Question

Let $\alpha ,\beta ,\gamma$ are positive numbers and $\frac{\log \alpha }{(3x-5y-z)}=\frac{\log \beta }{(x+8z)}=\frac{\log \gamma }{(y-3z-x)}$ (wherever defined).

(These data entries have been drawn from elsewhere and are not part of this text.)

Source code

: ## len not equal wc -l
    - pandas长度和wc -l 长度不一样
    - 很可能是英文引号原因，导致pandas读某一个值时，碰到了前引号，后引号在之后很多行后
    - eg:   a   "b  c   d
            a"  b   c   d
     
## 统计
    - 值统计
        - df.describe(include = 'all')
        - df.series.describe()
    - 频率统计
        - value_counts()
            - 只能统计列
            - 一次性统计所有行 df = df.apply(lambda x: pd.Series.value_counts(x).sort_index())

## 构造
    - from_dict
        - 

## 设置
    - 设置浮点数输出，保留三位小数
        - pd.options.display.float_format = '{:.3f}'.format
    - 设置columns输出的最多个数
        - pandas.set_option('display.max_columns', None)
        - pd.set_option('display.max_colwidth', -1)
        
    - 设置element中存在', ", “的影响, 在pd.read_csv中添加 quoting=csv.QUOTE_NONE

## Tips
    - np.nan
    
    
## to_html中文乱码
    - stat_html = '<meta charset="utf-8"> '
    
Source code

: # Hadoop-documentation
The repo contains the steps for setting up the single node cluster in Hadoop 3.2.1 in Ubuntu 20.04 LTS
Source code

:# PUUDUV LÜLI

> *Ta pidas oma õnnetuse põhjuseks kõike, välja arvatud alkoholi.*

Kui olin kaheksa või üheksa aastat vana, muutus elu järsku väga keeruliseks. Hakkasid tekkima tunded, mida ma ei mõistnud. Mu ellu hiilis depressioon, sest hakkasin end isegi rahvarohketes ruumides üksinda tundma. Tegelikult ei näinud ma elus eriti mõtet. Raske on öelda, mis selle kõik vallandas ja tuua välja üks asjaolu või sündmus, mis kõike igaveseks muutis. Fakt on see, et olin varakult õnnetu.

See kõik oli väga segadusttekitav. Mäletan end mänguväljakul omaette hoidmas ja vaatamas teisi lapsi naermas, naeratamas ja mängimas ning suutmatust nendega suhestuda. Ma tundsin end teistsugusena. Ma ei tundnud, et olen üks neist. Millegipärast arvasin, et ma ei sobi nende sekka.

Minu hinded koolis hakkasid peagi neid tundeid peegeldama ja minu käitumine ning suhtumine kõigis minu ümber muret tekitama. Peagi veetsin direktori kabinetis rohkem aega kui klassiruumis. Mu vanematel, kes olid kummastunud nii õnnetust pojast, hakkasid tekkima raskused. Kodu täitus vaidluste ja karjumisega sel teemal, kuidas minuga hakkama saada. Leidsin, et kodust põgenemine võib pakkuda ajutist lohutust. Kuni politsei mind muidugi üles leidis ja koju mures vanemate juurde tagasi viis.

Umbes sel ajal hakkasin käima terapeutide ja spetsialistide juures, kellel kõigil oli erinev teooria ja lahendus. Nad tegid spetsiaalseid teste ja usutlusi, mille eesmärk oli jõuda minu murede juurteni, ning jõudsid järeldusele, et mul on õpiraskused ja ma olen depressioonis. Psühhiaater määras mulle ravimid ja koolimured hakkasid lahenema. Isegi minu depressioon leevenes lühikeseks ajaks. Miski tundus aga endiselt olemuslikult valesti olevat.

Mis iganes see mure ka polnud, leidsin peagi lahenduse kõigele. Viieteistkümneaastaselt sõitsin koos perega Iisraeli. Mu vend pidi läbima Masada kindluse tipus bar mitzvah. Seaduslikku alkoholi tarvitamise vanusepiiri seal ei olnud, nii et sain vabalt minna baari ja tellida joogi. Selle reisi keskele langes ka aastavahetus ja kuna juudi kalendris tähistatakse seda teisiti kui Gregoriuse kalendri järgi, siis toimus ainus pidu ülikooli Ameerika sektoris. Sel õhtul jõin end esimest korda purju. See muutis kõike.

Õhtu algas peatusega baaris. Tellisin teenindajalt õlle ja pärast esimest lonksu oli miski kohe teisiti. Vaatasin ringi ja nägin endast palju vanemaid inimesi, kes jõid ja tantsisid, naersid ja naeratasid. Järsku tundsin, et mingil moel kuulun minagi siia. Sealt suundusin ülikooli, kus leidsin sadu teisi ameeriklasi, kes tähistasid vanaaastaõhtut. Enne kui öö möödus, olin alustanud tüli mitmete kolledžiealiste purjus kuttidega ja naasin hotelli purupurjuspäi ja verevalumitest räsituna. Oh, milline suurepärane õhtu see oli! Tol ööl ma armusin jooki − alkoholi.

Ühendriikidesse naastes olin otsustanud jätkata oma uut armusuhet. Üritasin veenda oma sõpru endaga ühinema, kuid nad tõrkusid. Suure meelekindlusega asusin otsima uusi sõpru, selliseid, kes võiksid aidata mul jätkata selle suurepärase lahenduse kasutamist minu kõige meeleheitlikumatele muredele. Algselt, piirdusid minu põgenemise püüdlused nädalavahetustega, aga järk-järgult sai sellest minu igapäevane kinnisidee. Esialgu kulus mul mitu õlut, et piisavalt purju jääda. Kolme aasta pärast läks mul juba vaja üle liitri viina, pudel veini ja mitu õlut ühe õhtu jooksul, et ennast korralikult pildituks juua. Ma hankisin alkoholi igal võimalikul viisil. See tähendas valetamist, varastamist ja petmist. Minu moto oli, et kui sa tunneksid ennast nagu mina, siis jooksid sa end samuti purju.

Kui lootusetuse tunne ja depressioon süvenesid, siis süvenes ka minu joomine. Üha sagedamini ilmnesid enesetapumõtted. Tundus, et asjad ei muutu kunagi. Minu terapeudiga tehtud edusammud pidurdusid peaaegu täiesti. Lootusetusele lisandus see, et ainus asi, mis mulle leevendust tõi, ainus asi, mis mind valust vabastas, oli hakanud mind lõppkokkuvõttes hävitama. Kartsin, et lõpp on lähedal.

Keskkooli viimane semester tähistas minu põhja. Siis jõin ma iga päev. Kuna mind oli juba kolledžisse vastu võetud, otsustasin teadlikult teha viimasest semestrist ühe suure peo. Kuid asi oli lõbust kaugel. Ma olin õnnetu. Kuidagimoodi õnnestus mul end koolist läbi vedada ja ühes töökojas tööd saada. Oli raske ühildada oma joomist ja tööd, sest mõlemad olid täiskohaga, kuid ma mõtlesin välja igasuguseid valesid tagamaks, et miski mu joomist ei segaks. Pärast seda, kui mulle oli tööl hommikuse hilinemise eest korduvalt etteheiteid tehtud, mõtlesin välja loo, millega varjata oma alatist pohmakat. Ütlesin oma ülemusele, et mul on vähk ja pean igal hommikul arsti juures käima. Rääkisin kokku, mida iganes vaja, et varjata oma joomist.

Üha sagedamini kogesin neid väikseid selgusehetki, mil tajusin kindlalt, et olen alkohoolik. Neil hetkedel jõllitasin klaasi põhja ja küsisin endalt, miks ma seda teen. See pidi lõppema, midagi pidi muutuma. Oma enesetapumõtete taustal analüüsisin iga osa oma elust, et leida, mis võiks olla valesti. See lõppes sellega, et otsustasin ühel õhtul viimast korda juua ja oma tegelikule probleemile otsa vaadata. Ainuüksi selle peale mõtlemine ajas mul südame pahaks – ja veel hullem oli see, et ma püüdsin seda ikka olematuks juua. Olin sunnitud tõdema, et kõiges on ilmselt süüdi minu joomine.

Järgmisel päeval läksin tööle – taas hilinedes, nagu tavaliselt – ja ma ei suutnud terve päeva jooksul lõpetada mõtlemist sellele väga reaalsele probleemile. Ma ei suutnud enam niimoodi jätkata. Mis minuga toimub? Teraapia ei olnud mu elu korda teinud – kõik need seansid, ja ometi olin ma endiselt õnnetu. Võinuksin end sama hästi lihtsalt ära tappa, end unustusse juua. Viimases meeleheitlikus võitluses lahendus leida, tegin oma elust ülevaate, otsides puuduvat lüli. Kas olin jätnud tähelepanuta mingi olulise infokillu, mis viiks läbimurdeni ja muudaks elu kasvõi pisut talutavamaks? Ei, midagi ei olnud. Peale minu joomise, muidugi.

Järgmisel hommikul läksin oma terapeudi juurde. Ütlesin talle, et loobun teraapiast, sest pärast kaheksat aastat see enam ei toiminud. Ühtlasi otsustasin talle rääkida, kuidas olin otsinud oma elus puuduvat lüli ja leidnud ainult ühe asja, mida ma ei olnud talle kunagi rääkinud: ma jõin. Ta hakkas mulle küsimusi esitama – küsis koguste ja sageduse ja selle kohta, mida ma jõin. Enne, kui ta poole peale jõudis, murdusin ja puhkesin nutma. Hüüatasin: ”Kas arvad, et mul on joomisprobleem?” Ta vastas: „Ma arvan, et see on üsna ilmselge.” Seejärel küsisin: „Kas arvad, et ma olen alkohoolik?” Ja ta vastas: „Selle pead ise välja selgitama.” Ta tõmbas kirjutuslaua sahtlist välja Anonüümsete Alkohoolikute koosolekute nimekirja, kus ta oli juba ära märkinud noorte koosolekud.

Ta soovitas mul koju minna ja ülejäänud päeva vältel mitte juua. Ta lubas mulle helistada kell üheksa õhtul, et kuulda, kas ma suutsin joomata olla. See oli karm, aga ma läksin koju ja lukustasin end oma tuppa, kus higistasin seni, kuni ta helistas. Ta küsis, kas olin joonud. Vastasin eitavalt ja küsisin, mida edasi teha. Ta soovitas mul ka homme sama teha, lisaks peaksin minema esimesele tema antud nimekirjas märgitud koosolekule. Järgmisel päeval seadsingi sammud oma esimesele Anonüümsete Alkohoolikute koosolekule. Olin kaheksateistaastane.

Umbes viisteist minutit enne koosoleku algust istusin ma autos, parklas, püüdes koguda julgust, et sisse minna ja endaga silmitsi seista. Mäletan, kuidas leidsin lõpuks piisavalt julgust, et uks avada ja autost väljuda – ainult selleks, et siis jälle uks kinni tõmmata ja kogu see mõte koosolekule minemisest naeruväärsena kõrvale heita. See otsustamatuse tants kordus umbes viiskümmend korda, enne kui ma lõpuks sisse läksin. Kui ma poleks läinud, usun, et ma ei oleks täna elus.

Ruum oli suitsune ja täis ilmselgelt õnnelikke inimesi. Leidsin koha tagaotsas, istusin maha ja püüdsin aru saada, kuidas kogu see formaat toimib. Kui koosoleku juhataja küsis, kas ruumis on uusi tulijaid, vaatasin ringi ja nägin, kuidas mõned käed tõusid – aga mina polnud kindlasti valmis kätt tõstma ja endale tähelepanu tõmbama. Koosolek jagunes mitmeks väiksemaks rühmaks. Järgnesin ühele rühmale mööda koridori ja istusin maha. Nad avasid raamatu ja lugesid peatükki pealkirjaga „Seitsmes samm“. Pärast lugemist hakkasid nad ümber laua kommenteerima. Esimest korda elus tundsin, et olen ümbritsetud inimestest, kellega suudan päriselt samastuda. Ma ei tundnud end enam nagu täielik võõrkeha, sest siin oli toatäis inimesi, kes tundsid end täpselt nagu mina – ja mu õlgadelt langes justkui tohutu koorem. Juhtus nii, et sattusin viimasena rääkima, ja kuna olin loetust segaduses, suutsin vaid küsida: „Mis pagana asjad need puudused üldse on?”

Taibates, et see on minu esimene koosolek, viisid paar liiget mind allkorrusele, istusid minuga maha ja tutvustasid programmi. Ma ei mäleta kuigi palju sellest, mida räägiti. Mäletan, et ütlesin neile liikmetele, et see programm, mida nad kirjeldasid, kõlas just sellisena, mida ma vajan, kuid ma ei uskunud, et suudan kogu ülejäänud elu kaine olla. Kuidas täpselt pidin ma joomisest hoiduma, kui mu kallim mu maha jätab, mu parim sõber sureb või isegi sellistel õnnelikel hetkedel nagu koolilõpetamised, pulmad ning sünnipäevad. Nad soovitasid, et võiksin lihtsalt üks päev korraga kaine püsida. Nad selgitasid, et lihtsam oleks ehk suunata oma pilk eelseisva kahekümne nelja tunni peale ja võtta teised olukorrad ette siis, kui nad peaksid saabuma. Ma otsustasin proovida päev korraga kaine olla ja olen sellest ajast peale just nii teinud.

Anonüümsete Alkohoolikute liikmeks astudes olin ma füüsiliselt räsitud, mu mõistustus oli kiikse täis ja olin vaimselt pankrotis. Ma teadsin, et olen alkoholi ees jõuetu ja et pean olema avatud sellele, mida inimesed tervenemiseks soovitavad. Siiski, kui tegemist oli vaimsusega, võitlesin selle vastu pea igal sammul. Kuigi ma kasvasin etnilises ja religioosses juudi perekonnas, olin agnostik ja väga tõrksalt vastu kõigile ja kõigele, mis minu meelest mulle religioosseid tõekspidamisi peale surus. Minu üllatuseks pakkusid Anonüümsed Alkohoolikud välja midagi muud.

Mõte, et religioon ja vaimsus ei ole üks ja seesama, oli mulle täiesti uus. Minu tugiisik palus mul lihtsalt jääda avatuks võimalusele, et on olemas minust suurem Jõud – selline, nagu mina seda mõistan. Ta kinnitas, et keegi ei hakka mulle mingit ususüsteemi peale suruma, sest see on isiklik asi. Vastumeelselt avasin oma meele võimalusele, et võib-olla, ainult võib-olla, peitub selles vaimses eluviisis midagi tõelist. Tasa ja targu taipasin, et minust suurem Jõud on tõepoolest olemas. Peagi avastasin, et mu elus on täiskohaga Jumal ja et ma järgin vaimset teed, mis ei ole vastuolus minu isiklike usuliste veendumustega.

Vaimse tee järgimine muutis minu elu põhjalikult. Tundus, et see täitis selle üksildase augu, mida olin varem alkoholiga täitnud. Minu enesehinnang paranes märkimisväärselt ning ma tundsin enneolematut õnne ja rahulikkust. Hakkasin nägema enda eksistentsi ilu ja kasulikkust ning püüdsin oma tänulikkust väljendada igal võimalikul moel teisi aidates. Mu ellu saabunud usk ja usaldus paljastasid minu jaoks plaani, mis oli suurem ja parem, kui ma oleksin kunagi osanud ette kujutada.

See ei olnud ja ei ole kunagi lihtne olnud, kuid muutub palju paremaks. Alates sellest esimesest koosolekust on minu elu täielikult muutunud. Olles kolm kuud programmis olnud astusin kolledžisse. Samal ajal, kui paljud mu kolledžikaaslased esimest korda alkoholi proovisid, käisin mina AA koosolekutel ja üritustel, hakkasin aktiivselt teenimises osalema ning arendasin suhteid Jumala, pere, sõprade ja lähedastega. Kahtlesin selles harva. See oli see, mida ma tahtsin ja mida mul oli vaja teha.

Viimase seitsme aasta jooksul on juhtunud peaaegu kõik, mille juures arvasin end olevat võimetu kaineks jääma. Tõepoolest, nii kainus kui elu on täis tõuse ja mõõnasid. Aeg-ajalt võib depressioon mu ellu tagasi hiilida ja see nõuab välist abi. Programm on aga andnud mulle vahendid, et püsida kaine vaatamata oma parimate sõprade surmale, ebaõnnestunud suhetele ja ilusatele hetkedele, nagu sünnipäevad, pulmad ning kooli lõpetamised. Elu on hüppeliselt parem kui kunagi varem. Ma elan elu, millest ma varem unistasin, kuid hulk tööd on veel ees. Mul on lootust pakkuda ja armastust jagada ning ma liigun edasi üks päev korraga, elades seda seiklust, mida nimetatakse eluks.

If ${\log }_{\alpha }a=2,{\log }_{2\beta }2b=4$ and ${\log }_{4{\gamma }^2}16c=5$ $(a,b,c>0)$, then value of $\left(\frac{a}{8}\right)\left(\frac{b}{4}\right)\left(\frac{c}{2}\right)$ is equal to

Answer 1

Given $\frac{\log \alpha }{(3x-5y-z)}=\frac{\log \beta }{(x+8z)}=\frac{\log \gamma }{(y-3z-x)}$
$\frac{\lambda \log \alpha }{\lambda (3x-5y-z)}=\frac{2\lambda \log \beta }{2\lambda (x+8z)}=\frac{5\lambda \log \gamma }{5\lambda (y-3z-x)}=k$
On comparing we get,
$\log {\alpha }^{\lambda }=k\lambda (3x-5y-z)$...(1)
$\log {\beta }^{2\lambda }=2k\lambda (x+8z)$ ....(2)
$\log {\gamma }^{5\lambda }=5k\lambda (y-3z-x)$ ....(3)
Adding (1),(2), (3), we get
$\log {\alpha }^{\lambda }+\log {\beta }^{2\lambda }+\log {\gamma }^{5\lambda }=k\left[\lambda \right(3x-5y-z)+2\lambda (x+8z)+5\lambda (y-3z-x)$
$\Rightarrow \log ({\alpha }^{\lambda }\cdot {\beta }^{2\lambda }\cdot {\gamma }^{5\lambda })=0$
$\Rightarrow (\alpha {\beta }^2{\gamma }^5{)}^{\lambda }=1$
Now, given ${\log }_{\alpha }a=2$
$\Rightarrow a={\alpha }^2$
Also given, ${\log }_{2\beta }2b=4$
$\Rightarrow 2b=2^4{\beta }^4$
Also given ${\log }_{4{\gamma }^2}16c=5$
$\Rightarrow 16c=(4{\gamma }^2{)}^5$
Now, consider $\left(\frac{a}{8}\right)\left(\frac{b}{4}\right)\left(\frac{c}{2}\right)$
$=2^3(\alpha {\beta }^2{\gamma }^5{)}^2=8$